ISLAMABAD, Pakistan — Investigators have 10 days to complete their inquiries into the Mumbai terror attacks, Pakistan's top Interior Ministry official said Saturday.
Rehman Malik told reporters that investigators were looking at information handed over by India and leads gathered independently.
Islamabad is under pressure to clamp down on Lashkar-e-Taiba, the banned Pakistan-based militant group that India blames for the November siege that killed 164 people in its commercial capital.
On Thursday, Pakistan's Interior Ministry said it had arrested 71 people linked to the group and that an additional 124 were under surveillance and had to register their every move with police.
Malik said he hoped to fast-track the investigation and build a case quickly, but said much depended on the speed at which the judicial system moved.
On Jan. 5, India handed Pakistan evidence that included information on interrogations, weapons and data gleaned from satellite phones used by the attackers who attacked iconic Mumbai targets such as hotels and a Jewish center.
India said the material proved Pakistan-based militants plotted and executed the attacks.
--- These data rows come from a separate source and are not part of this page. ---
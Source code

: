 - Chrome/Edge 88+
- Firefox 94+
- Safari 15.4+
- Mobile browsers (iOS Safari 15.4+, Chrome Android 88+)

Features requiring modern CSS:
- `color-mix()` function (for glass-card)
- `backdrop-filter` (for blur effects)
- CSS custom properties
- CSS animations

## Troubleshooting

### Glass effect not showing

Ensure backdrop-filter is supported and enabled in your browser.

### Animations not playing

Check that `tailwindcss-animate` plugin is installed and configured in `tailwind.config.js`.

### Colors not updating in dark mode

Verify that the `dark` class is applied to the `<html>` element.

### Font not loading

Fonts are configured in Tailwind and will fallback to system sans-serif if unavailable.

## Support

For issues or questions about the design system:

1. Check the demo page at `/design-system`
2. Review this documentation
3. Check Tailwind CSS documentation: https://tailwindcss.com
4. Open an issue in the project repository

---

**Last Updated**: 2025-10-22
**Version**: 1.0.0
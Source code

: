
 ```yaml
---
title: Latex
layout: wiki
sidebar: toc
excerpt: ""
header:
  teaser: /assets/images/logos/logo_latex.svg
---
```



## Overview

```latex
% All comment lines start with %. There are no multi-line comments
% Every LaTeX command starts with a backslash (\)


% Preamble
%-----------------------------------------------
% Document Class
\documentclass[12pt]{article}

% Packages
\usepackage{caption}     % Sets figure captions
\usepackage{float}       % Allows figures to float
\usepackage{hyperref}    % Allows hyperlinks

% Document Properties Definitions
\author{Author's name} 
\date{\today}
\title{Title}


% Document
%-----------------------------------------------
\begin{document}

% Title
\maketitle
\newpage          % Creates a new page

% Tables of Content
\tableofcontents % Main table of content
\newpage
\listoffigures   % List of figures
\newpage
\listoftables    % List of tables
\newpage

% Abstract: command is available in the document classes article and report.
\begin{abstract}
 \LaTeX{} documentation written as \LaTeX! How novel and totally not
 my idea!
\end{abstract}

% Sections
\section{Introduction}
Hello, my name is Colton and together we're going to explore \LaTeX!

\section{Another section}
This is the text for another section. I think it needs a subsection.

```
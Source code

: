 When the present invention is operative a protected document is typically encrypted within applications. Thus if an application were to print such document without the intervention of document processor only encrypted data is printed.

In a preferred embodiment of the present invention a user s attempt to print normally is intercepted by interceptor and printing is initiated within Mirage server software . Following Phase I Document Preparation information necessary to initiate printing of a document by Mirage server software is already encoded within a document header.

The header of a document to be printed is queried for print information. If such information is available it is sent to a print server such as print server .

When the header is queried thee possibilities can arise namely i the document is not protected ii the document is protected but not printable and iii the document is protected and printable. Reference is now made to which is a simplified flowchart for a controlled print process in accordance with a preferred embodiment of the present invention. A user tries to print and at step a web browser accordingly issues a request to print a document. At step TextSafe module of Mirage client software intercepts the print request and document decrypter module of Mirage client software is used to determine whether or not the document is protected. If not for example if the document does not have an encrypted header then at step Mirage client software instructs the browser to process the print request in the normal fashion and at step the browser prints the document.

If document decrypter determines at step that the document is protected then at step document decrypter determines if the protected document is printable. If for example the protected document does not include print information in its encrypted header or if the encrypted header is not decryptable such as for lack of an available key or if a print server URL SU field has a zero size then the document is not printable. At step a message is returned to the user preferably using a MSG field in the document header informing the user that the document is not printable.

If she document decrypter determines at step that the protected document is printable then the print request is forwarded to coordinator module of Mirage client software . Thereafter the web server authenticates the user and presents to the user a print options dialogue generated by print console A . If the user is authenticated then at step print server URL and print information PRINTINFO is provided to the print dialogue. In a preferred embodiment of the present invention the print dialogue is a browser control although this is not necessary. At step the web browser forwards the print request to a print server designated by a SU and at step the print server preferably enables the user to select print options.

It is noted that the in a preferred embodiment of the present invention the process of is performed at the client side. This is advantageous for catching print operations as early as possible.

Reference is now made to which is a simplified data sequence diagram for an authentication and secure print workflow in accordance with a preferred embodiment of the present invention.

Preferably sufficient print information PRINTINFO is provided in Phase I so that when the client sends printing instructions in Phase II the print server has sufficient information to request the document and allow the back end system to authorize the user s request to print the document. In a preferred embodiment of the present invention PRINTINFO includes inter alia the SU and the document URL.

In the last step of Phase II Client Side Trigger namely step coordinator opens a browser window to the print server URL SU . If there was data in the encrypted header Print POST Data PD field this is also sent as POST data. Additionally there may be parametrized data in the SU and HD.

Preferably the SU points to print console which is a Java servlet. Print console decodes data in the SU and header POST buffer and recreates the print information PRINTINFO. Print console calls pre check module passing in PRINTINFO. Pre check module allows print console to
Indian officials have repeatedly insinuated that Pakistani intelligence agents were involved.
Pakistan denies that, though it has accepted that the one Mumbai gunman captured alive is a Pakistani.
Speaking to a business group in Mumbai on Saturday, Indian Prime Minister Manmohan Singh said he expected Pakistan to take steps "against all those who have planned, organized and executed this horrific crime."
"I urge the Pakistan authorities to come out with a full and complete disclosure of all the facts surrounding the case without attempts at denial, diversion or obfuscation," Singh said.